Stored items from a collection:
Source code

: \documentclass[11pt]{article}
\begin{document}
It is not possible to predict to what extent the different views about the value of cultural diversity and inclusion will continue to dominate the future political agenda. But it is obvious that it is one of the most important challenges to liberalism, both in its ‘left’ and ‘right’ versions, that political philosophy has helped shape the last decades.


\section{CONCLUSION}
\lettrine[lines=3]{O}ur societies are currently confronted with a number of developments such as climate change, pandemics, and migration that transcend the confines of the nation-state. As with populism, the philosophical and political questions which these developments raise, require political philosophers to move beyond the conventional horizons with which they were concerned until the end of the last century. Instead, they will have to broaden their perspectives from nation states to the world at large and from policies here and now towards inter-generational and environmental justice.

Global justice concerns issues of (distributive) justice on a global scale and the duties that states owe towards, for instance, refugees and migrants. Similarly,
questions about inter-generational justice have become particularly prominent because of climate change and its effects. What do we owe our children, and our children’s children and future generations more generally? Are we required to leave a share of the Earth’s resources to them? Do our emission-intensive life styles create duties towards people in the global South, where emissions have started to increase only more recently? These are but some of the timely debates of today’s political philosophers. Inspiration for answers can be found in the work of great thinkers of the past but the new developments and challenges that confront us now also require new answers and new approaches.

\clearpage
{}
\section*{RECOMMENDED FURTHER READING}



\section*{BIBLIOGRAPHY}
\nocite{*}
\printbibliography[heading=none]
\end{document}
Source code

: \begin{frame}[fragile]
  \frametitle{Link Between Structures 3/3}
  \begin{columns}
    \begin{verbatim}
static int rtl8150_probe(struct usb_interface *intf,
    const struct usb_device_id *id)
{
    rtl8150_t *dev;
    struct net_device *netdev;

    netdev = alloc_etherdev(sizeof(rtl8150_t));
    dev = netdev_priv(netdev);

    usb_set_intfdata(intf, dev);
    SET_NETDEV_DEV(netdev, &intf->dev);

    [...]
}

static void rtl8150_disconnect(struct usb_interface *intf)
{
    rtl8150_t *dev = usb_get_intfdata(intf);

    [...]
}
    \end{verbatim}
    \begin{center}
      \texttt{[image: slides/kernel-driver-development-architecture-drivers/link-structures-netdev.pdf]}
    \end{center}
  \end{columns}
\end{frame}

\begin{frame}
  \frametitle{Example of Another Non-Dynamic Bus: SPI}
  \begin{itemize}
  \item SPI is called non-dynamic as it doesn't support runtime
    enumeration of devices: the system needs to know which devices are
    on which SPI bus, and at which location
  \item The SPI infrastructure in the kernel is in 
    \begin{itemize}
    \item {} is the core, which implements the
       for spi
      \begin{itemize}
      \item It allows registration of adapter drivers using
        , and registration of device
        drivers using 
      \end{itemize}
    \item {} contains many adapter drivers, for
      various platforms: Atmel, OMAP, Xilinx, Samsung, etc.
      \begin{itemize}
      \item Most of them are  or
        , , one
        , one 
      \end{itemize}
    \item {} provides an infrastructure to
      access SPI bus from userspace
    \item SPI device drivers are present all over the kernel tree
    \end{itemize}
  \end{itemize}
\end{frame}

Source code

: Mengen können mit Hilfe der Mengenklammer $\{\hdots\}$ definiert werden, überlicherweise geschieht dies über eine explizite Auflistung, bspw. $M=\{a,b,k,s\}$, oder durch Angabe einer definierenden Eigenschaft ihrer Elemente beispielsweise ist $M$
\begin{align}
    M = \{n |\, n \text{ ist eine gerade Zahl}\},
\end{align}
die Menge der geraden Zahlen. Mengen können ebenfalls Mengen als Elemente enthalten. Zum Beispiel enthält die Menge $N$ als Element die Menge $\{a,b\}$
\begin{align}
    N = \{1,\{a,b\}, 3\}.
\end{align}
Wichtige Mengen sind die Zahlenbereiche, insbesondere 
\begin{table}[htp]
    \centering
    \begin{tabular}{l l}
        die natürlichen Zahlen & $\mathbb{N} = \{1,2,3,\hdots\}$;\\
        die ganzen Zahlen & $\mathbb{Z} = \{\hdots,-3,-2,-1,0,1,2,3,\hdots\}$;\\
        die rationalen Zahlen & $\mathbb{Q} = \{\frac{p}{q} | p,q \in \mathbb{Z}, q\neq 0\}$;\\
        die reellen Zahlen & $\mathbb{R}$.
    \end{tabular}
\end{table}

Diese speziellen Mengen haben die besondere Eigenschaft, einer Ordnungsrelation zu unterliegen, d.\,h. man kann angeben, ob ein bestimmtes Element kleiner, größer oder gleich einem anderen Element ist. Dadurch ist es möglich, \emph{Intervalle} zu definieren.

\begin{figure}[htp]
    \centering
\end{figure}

INSTRUCTIONS FOR THE TASK: Each line of the data above needs to be returned exactly.

THE ANSWER:
Source code

: \documentclass[11pt]{article}
\begin{document}
It is not possible to predict to what extent the different views about the value of cultural diversity and inclusion will continue to dominate the future political agenda. But it is obvious that it is one of the most important challenges to liberalism, both in its ‘left’ and ‘right’ versions, that political philosophy has helped shape the last decades.


\section{CONCLUSION}
\lettrine[lines=3]{O}ur societies are currently confronted with a number of developments such as climate change, pandemics, and migration that transcend the confines of the nation-state. As with populism, the philosophical and political questions which these developments raise, require political philosophers to move beyond the conventional horizons with which they were concerned until the end of the last century. Instead, they will have to broaden their perspectives from nation states to the world at large and from policies here and now towards inter-generational and environmental justice.

Global justice concerns issues of (distributive) justice on a global scale and the duties that states owe towards, for instance, refugees and migrants. Similarly,
questions about inter-generational justice have become particularly prominent because of climate change and its effects. What do we owe our children, and our children’s children and future generations more generally? Are we required to leave a share of the Earth’s resources to them? Do our emission-intensive life styles create duties towards people in the global South, where emissions have started to increase only more recently? These are but some of the timely debates of today’s political philosophers. Inspiration for answers can be found in the work of great thinkers of the past but the new developments and challenges that confront us now also require new answers and new approaches.

\clearpage
{}
\section*{RECOMMENDED FURTHER READING}



\section*{BIBLIOGRAPHY}
\nocite{*}
\printbibliography[heading=none]
\end{document}
Source code

: \begin{frame}[fragile]
  \frametitle{Link Between Structures 3/3}
  \begin{columns}
    \begin{verbatim}
static int rtl8150_probe(struct usb_interface *intf,
    const struct usb_device_id *id)
{
    rtl8150_t *dev;
    struct net_device *netdev;

    netdev = alloc_etherdev(sizeof(rtl8150_t));
    dev = netdev_priv(netdev);

    usb_set_intfdata(intf, dev);
    SET_NETDEV_DEV(netdev, &intf->dev);

    [...]
}

static void rtl8150_disconnect(struct usb_interface *intf)
{
    rtl8150_t *dev = usb_get_intfdata(intf);

    [...]
}
    \end{verbatim}
    \begin{center}
      \texttt{[image: slides/kernel-driver-development-architecture-drivers/link-structures-netdev.pdf]}
    \end{center}
  \end{columns}
\end{frame}

\begin{frame}
  \frametitle{Example of Another Non-Dynamic Bus: SPI}
  \begin{itemize}
  \item SPI is called non-dynamic as it doesn't support runtime
    enumeration of devices: the system needs to know which devices are
    on which SPI bus, and at which location
  \item The SPI infrastructure in the kernel is in 
    \begin{itemize}
    \item {} is the core, which implements the
       for spi
      \begin{itemize}
      \item It allows registration of adapter drivers using
        , and registration of device
        drivers using 
      \end{itemize}
    \item {} contains many adapter drivers, for
      various platforms: Atmel, OMAP, Xilinx, Samsung, etc.
      \begin{itemize}
      \item Most of them are  or
        , , one
        , one 
      \end{itemize}
    \item {} provides an infrastructure to
      access SPI bus from userspace
    \item SPI device drivers are present all over the kernel tree
    \end{itemize}
  \end{itemize}
\end{frame}

Source code

: Mengen können mit Hilfe der Mengenklammer $\{\hdots\}$ definiert werden, überlicherweise geschieht dies über eine explizite Auflistung, bspw. $M=\{a,b,k,s\}$, oder durch Angabe einer definierenden Eigenschaft ihrer Elemente beispielsweise ist $M$
\begin{align}
    M = \{n |\, n \text{ ist eine gerade Zahl}\},
\end{align}
die Menge der geraden Zahlen. Mengen können ebenfalls Mengen als Elemente enthalten. Zum Beispiel enthält die Menge $N$ als Element die Menge $\{a,b\}$
\begin{align}
    N = \{1,\{a,b\}, 3\}.
\end{align}
Wichtige Mengen sind die Zahlenbereiche, insbesondere 
\begin{table}[htp]
    \centering
    \begin{tabular}{l l}
        die natürlichen Zahlen & $\mathbb{N} = \{1,2,3,\hdots\}$;\\
        die ganzen Zahlen & $\mathbb{Z} = \{\hdots,-3,-2,-1,0,1,2,3,\hdots\}$;\\
        die rationalen Zahlen & $\mathbb{Q} = \{\frac{p}{q} | p,q \in \mathbb{Z}, q\neq 0\}$;\\
        die reellen Zahlen & $\mathbb{R}$.
    \end{tabular}
\end{table}

Diese speziellen Mengen haben die besondere Eigenschaft, einer Ordnungsrelation zu unterliegen, d.\,h. man kann angeben, ob ein bestimmtes Element kleiner, größer oder gleich einem anderen Element ist. Dadurch ist es möglich, \emph{Intervalle} zu definieren.

\begin{figure}[htp]
    \centering
\end{figure}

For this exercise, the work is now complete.